(Task prompt) The lines to copy are those in the listing below that contain the word "papers".

Supplied records section start

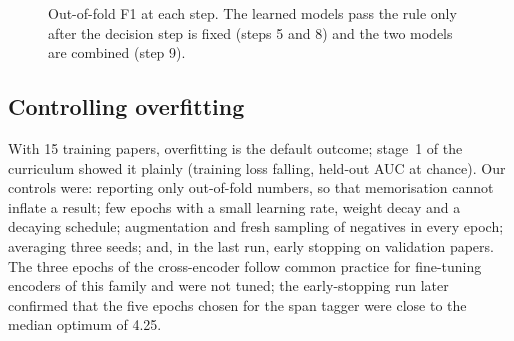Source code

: \begin{figure}[h]
\centering
{}
\caption{Out-of-fold F1 at each step. The learned models pass the rule only after the decision step is fixed
(steps 5 and 8) and the two models are combined (step 9).}
\label{fig:progress}
\end{figure}

\subsection{Controlling overfitting}
With 15 training papers, overfitting is the default outcome; stage~1 of the curriculum showed it plainly
(training loss falling, held-out AUC at chance). Our controls were: reporting only out-of-fold numbers, so
that memorisation cannot inflate a result; few epochs with a small learning rate, weight decay and a decaying
schedule; augmentation and fresh sampling of negatives in every epoch; averaging three seeds; and, in the last
run, early stopping on validation papers. The three epochs of the cross-encoder follow common practice for
fine-tuning encoders of this family \citep{devlin2019bert} and were not tuned; the early-stopping run later
confirmed that the five epochs chosen for the span tagger were close to the median optimum of 4.25.
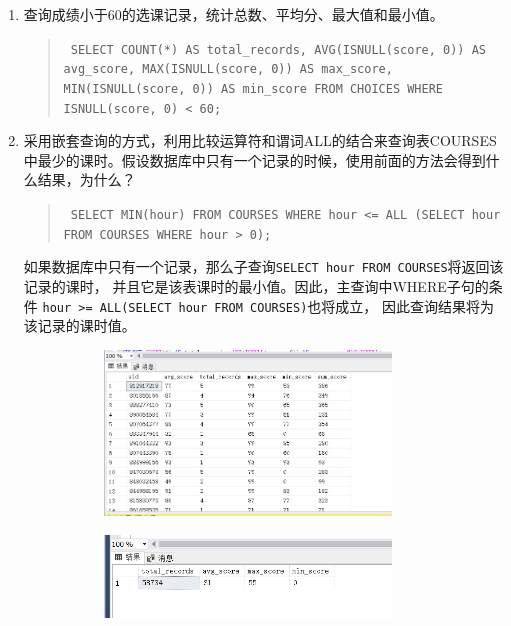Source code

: \documentclass[a4paper,twoside]{article}
\begin{document}
\begin{spacing}{1.2}
\begin{enumerate}
\item 查询成绩小于60的选课记录，统计总数、平均分、最大值和最小值。
\begin{quote}
\texttt{
SELECT COUNT(*) AS total\_records, AVG(ISNULL(score, 0)) AS avg\_score, MAX(ISNULL(score, 0)) AS max\_score, MIN(ISNULL(score, 0)) AS min\_score
FROM CHOICES
WHERE ISNULL(score, 0) < 60;
}
\end{quote}

\item 采用嵌套查询的方式，利用比较运算符和谓词ALL的结合来查询表COURSES中最少的课时。假设数据库中只有一个记录的时候，使用前面的方法会得到什么结果，为什么？
\begin{quote}
\texttt{
SELECT MIN(hour) FROM COURSES WHERE hour <= ALL (SELECT hour FROM COURSES WHERE hour > 0);
}
\end{quote}

如果数据库中只有一个记录，那么子查询\texttt{SELECT hour FROM COURSES}将返回该记录的课时，
并且它是该表课时的最小值。因此，主查询中WHERE子句的条件
\texttt{hour >= ALL(SELECT hour FROM COURSES)}也将成立，
因此查询结果将为该记录的课时值。


\begin{figure}[h]
\centering
\caption{运行结果}
\begin{subfigure}{0.3\textwidth}
  \includegraphics[width=0.9\textwidth]{fig34.png}
\end{subfigure}
\begin{subfigure}{0.3\textwidth}
  \includegraphics[width=0.9\textwidth]{fig35.png}
\end{subfigure}
\end{figure}


\end{enumerate}
\end{spacing}
\end{document}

Supplied records section end

(Response to this task)
With 15 training papers, overfitting is the default outcome; stage~1 of the curriculum showed it plainly
run, early stopping on validation papers. The three epochs of the cross-encoder follow common practice for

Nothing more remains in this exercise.